This pull request restructures the guest artifact build flow used by semu.

The main reason for this change is the ordering problem in the old CI/CD flow. When a branch was merged into master, the device tests could request the rolling release prebuilt artifacts before the new prebuilt release had been built and published. That meant the tests could boot with stale release artifacts even though the current checkout required new guest artifacts, so the merge-time CI/CD path could fail for reasons unrelated to the emulator changes being tested.

The old PR flow also compared guest artifact inputs against the master branch. When a PR changed a guest config, every later push to that PR could trigger another source rebuild, even if the new commit did not touch any guest config or recipe input. This made PR iteration expensive because the decision was tied to branch drift instead of the exact artifact recipe required by the current checkout.

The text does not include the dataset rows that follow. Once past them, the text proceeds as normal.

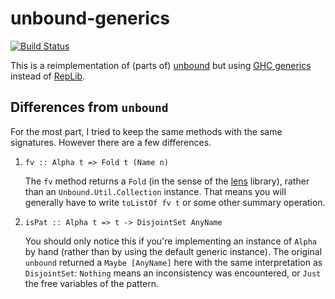 # unbound-generics

[![Build Status](https://travis-ci.org/lambdageek/unbound-generics.svg)](https://travis-ci.org/lambdageek/unbound-generics)


This is a reimplementation of (parts of) [unbound](http://hackage.haskell.org/package/unbound) but using [GHC generics](http://www.haskell.org/ghc/docs/latest/html/libraries/base-4.7.0.1/GHC-Generics.html) instead of [RepLib](https://hackage.haskell.org/package/RepLib).

## Differences from `unbound`

For the most part, I tried to keep the same methods with the same signatures.  However there are a few differences.

1. `fv :: Alpha t => Fold t (Name n)`

   The `fv` method returns a `Fold` (in the sense of the [lens](http://hackage.haskell.org/package/lens) library),
   rather than an `Unbound.Util.Collection` instance.  That means you will generally have to write `toListOf fv t` or some    other summary operation.

2. `isPat :: Alpha t => t -> DisjointSet AnyName`

   You should only notice this if you're implementing an instance of `Alpha` by hand (rather than by using the default
   generic instance).  The original `unbound` returned a `Maybe [AnyName]` here with the same interpretation as `DisjointSet`: `Nothing` means an inconsistency was encountered, or `Just` the free variables of the pattern.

The old flow also made the build and test pipeline depend heavily on GitHub-specific behavior. Cache restore, workflow artifacts, release downloads, publish decisions, and test setup were coupled together in the workflow. This PR redraws that architecture around clearer layers: source-build recipes, artifact resolution, artifact materialization, packaging/publishing, and test consumption. GitHub Actions remains the current execution environment, but the GitHub-specific pieces are now adapters around those layers rather than the place where the artifact policy lives.

Local development stays close to Make’s file-target model. Missing guest artifacts can still be downloaded from the rolling prebuilt release, while source rebuilds are explicit through make build-artifacts. This keeps the normal local path predictable and preserves the Buildroot cache workflow developers rely on when iterating on guest configuration.

CI owns the artifact decision model. The workflow computes recipe keys for the current checkout, compares them with restored workflow-local raw artifacts and the rolling release manifest, then materializes a plan as cache reuse, release download, or source build. The resolver decides where artifacts should come from, and the materializer performs that plan.

The rolling release contract is also tightened. Recipe keys continue to decide whether a release artifact matches the current source recipe, while archive checksums verify that downloaded .bz2 bytes match the published manifest before decompression and stamping. These checks cover different failure modes, so the release manifest now records both archive checksum entries and virtual recipe-key entries.

Local build flow

make build-artifacts replaces the old image-oriented source build entrypoint with an artifact-class based flow. The local CLI selects which classes to build, handles cleanup policy, and delegates the actual source recipes to shared helpers under scripts/prebuilt/.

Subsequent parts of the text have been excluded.